:: What you should do ::
List all the lines in these records that hold "open".
'''
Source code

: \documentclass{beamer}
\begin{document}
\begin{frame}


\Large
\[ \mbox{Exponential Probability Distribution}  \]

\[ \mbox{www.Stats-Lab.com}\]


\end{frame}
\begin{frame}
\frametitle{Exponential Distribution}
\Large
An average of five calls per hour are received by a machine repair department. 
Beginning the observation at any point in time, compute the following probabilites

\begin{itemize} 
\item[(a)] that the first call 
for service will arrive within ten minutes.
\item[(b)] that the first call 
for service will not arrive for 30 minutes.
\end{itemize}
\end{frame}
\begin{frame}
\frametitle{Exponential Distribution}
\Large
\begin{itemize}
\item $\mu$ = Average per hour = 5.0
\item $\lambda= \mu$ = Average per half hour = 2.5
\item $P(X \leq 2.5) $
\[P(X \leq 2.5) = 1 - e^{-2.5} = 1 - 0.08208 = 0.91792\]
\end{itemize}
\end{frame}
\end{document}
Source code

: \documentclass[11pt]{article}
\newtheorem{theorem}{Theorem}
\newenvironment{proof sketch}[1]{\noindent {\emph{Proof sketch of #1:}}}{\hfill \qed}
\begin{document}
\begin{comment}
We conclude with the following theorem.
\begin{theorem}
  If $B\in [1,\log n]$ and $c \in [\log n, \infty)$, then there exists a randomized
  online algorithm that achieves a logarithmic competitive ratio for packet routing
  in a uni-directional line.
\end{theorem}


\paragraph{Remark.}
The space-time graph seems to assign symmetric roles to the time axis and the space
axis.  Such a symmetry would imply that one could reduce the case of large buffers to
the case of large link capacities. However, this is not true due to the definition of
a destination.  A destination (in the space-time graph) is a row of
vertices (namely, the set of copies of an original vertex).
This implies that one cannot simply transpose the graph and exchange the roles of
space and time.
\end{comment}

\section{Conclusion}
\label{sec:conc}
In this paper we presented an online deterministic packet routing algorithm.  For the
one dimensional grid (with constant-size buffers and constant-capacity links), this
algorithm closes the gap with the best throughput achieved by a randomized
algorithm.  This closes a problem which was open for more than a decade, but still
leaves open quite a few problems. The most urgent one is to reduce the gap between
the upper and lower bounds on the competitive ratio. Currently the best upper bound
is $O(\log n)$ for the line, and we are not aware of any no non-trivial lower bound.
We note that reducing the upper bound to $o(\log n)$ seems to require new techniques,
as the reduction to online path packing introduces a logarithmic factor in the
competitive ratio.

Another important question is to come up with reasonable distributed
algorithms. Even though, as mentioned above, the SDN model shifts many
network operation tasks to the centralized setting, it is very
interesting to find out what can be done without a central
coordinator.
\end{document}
'''
:: Task solution ::
algorithm.  This closes a problem which was open for more than a decade, but still
leaves open quite a few problems. The most urgent one is to reduce the gap between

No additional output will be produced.